Os dois teriam decidido matar Justina Bailon de Sales porque ela sabia de outros crimes cometidos por eles. José Bonfim Ferreira dos Santos e Pedro Dias de Sena Ferreira foram condenados a 20 anos de prisão. Os acusados da morte de Justina Bailon de Sales Dias, em Santa Rosa do Tocantins, foram condenados a 20 anos de prisão cada pelo Tribunal do Júri. José Bonfim Ferreira dos Santos, que era marido da vítima, e Pedro Dias de Sena Ferreira, sobrinho dela, foram julgados por homicídio triplamente qualificado
Os réus podem recorrer da sentença, mas seguem presos enquanto o processo tramita. O G1 não conseguiu contato com a defesa dos condenados.
O crime aconteceu em julho de 2018. De acordo com o inquérito policial, a motivação do crime foi queima de arquivo. Justina teria conhecimento sobre o envolvimento dos dois réus em outro assassinatos.
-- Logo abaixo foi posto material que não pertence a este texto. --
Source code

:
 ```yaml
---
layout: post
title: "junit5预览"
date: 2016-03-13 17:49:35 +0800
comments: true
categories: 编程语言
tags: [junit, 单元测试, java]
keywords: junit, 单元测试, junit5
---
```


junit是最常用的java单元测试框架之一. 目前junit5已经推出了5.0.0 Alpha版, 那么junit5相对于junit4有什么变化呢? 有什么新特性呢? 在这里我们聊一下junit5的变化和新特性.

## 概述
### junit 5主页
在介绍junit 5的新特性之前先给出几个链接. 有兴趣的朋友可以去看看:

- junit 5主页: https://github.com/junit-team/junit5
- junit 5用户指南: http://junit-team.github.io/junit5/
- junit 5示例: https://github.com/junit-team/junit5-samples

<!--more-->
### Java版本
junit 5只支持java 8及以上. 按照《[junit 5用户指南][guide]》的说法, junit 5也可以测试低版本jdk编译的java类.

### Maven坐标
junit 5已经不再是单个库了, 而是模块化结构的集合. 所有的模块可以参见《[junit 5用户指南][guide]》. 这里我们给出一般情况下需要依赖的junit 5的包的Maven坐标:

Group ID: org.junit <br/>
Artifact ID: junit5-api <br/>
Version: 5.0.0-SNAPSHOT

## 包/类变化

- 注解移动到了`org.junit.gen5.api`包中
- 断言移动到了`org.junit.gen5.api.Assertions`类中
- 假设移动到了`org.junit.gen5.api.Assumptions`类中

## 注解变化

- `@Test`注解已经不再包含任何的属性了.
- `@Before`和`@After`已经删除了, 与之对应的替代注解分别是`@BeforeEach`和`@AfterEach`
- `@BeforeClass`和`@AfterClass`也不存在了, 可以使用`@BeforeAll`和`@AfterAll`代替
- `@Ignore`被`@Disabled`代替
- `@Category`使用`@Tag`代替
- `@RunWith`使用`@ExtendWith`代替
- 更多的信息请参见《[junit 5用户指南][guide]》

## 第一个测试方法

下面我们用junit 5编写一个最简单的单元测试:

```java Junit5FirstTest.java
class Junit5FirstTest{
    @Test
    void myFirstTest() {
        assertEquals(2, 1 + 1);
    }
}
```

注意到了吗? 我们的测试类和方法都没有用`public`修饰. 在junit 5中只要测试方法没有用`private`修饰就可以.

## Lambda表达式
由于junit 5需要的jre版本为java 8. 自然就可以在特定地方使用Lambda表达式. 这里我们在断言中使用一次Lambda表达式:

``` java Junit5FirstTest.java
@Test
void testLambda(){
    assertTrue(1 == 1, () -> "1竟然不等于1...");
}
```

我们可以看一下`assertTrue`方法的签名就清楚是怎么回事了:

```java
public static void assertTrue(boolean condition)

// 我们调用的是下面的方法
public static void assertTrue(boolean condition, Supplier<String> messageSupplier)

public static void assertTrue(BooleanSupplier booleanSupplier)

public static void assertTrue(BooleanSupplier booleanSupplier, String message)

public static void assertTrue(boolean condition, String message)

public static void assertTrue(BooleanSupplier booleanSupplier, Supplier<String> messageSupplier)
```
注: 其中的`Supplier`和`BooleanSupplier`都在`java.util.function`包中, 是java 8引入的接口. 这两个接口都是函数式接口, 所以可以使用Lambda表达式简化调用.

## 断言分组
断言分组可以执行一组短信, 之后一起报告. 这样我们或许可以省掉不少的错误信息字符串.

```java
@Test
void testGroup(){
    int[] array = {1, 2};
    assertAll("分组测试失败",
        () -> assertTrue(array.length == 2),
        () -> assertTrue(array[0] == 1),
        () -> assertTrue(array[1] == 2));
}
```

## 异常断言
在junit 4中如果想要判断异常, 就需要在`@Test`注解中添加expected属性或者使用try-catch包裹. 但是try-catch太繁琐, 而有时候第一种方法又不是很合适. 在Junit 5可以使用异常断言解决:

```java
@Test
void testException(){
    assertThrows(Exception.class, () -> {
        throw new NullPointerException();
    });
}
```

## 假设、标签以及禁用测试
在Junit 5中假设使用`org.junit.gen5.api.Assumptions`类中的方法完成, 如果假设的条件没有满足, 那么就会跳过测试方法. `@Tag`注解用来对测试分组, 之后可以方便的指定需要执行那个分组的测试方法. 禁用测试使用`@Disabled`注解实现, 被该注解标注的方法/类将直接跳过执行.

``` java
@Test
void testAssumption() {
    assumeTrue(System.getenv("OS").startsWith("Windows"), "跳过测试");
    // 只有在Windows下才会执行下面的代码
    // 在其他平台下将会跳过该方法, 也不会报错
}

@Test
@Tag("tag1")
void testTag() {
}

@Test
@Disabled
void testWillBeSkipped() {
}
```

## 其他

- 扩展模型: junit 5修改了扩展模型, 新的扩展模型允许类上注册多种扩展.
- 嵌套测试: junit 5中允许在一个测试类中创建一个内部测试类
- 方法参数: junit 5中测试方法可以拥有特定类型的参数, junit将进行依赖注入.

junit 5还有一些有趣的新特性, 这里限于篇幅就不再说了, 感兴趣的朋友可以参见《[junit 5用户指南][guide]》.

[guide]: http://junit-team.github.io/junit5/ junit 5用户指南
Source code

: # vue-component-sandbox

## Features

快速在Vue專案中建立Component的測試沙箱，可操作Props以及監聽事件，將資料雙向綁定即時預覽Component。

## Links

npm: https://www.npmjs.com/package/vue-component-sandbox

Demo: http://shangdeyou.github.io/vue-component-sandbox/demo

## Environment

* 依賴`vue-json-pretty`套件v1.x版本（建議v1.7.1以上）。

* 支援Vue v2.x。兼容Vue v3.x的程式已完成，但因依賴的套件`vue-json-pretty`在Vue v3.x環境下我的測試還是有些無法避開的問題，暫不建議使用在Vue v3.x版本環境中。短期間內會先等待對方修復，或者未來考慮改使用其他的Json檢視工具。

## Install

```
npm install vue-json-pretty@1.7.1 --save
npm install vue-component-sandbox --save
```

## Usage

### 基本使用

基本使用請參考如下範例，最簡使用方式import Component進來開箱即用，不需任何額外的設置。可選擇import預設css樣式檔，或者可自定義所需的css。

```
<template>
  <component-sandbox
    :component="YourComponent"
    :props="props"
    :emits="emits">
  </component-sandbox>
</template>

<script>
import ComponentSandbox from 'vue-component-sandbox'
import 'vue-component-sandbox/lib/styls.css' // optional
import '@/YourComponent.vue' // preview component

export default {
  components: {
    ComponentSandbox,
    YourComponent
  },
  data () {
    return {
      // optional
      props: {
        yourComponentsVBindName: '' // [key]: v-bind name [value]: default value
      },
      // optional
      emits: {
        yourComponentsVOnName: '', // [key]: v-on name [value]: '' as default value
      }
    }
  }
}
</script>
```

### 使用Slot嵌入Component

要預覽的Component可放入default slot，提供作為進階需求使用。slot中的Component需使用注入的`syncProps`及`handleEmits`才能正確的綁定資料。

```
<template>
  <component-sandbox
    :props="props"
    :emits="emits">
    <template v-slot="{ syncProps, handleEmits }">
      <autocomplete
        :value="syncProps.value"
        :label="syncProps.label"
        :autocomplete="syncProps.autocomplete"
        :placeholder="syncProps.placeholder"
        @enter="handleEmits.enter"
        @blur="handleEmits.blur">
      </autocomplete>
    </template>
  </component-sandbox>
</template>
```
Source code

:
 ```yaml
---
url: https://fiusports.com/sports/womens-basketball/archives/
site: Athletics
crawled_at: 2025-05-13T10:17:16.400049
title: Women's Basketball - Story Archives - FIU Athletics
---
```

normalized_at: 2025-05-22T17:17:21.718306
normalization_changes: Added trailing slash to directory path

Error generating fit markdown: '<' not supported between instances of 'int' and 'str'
O nome das suposta outra vítima não foi divulgado porque o caso ainda está sendo investigado.
A denúncia foi oferecida pelo Ministério Público do Tocantins (MPTO). Segundo o laudo da perícia, Justina Bailon foi esfaqueada quando já estava caída no chão. A necropsia apontou ‘anemia aguda’ como causa da morte, o que indica que a vítima sangrou até morrer.
O Tribunal do Júri considerou as três qualificadoras do crime sustentadas pelo promotor de Justiça Breno Simonassi durante a sessão: emprego de meio cruel, uso de recurso que impossibilitou a defesa da vítima, além da ocultação do crime anterior.